1913’te ise Çarlık Rusyası’nın çıkardığı afla Bakü’ye dönmüş ve burada siyasi mücadelesine devam etmişti. 1917’de, Müsavat Partisi’nin liderliğine seçilmesi, Resulzade ve Azerbaycan Türkleri için bir dönüm noktası olmuştu. Zira Resulzade bundan sonra müsavat, milliyetçilik, laiklik ve demokrasiyi birleştiren bir ideolojiyle, Azerbaycan’ın bağımsızlık hareketin lideri olmuştur.
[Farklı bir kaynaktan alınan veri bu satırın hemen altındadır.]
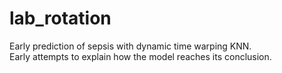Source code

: # lab_rotation

Early prediction of sepsis with dynamic time warping KNN.  
Early attempts to explain how the model reaches its conclusion.
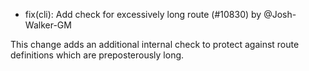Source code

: - fix(cli): Add check for excessively long route (#10830) by @Josh-Walker-GM

This change adds an additional internal check to protect against route definitions which are preposterously long. 
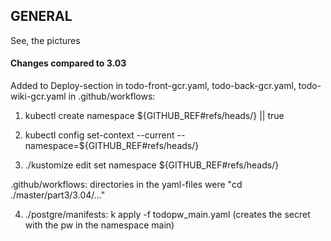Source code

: <h2>GENERAL</h2>

See, the pictures


<h4>Changes compared to 3.03</h4>

Added to Deploy-section in todo-front-gcr.yaml, todo-back-gcr.yaml, todo-wiki-gcr.yaml in .github/workflows:

1) kubectl create namespace ${GITHUB_REF#refs/heads/} || true

2) kubectl config set-context --current --namespace=${GITHUB_REF#refs/heads/}

3) ./kustomize edit set namespace ${GITHUB_REF#refs/heads/} 

.github/workflows: directories in the yaml-files were  "cd ./master/part3/3.04/..."

4) ./postgre/manifests:  k apply -f todopw_main.yaml    (creates the secret with the pw in the namespace main)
Mehmet Emin Resulzade, Birinci Dünya Savaşı’nın sonlarına doğru, Çarlık Rusyası’nın çöküşüyle Kafkasya’da ortaya çıkan bağımsızlık fırsatını değerlendirmiş ve 28 Mayıs 1918’de, başkanlık ettiği Azerbaycan Milli Şurası ile Azerbaycan Demokratik Cumhuriyeti’ni (ADC) ilan etmişti. Bu süreçte Osmanlı Devleti’nin desteği büyük rol oynamıştı. Zira Haziran 1918’de imzalanan dostluk anlaşması ve Kafkas İslam Ordusu’nun Bakü’yü kurtarması, Azerbaycan Demokratik Cumhuriyeti’nin kurulmasını sağlamıştı.
Ne yazık ki Azerbaycan Demokratik Cumhuriyeti’nin ömrü kısa olmuştu. 27 Nisan 1920’de Kızıl Ordu’nun Bakü’yü işgal etmişti. Resulzade ise tutuklanarak Moskova’ya götürülmüştü. Resulzade Stalin’in araya girmesiyle idamdan kurtulmuş, fakat Sovyetlerle iş birliğini reddetmişti. 1922’de ise hapisten kaçmış önce Finlandiya’ya, sonra da Avrupa’ya geçmişti.
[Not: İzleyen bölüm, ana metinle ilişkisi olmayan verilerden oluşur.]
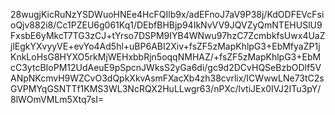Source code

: 28wugjKicRuNzYSDWuoHNEe4HcFQIlb9x/adEFnoJ7aV9P38j/KdODFEVcFsioQjv882i8/Cc1PZEU6g061Kq1/DEbfBHBjp94IkNvVV9JQVZyQmNTEHUSlU9FxsbE6yMkcT7TG3zCJ+tYrso7DSPM9IYB4WNwu97hzC7ZcmbkfsUwx4UaZjlEgkYXvyyVE+evYo4Ad5hl+uBP6ABI2Xiv+fsZF5zMapKhlpG3+EbMfyaZP1jKnkLoHsG8HYXO5rkMjWEHxbbRjn5oqqNMHAZ/+fsZF5zMapKhlpG3+EbMcC3ytcBIoPM12UdAeuE9pSpcnJWksS2yGa6di/gc9d2DCvHQSeBzbODlf5VANpNKcmvH9WZCvO3dQpkXkvAsmFXacXb4zh38cvrlix/ICWwwLNe73tC2sGVPMYqGSNTTf1KMS3WL3NcRQX2HuLLwgr63/nPXc/lvtiJEx0IVJ2ITu3pY/8lWOmVMLm5Xtq7sI=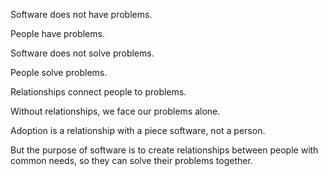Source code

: Software does not have problems.

People have problems.

Software does not solve problems.

People solve problems.

Relationships connect people to problems.

Without relationships, we face our problems alone.

Adoption is a relationship with a piece software, not a person.

But the purpose of software is to create relationships between people with common needs, so they can solve their problems together.
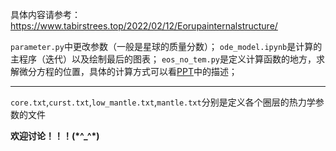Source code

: 
具体内容请参考：
https://www.tabirstrees.top/2022/02/12/Eorupainternalstructure/

`parameter.py`中更改参数（一般是星球的质量分数）；
`ode_model.ipynb`是计算的主程序（迭代）以及绘制最后的图表；
`eos_no_tem.py`是定义计算函数的地方，求解微分方程的位置，具体的计算方式可以看[PPT](木卫二内部结构研究汇报.pptx)中的描述；

---

`core.txt`,`curst.txt`,`low_mantle.txt`,`mantle.txt`分别是定义各个圈层的热力学参数的文件

**欢迎讨论！！！(\*\^\_\^\*)**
Resulzade, sürgün yıllarında mücadelesinden vazgeçmemiş, Azerbaycan davasını dünyaya duyurmaya devam etmişti. 1923-1928 yılları arasında İstanbul’da “Yeni Kafkasya” dergisini çıkarmış ve Sovyet işgalini anlatan yazılar yazmıştı. Avrupa’da, Paris ve Varşova gibi şehirlerde Azerbaycan diasporasını bir araya getirmiş, bağımsızlık fikrini canlı tutmuştu. 1930’lu yıllarda Polonya’da Azerbaycan Milli Merkezi’nin çalışmalarına katılmış, fakat Nazi Almanyası’nın yükselişi ve İkinci Dünya Savaşı’nın başlaması üzerine çalışmaları sonuçsuz kalmıştı.
1947’de Türkiye’ye dönen Resulzade, Türk vatandaşı olmuş ve Ankara’ya yerleşmiştir. 1949’da Azerbaycan Kültür Derneği’ni kurarak gençlere Azerbaycan’ın tarihini ve kültürünü aktarmıştır. “Azerbaycan Meselesi” ve “Çağdaş Azerbaycan Tarihi” gibi eserleri, onun düşünce dünyasının birer yansımasıdır. 6 Mart 1955’te Ankara’da vefat etmiş ve Cebeci Asri Mezarlığı’na defnedilmiştir. Bir kere yükselen bayrak, bir daha inmez” diyen Resuzade ömrünün sonuna kadar Azerbaycan’ın bağımsızlık davasından vazgeçmemiştir.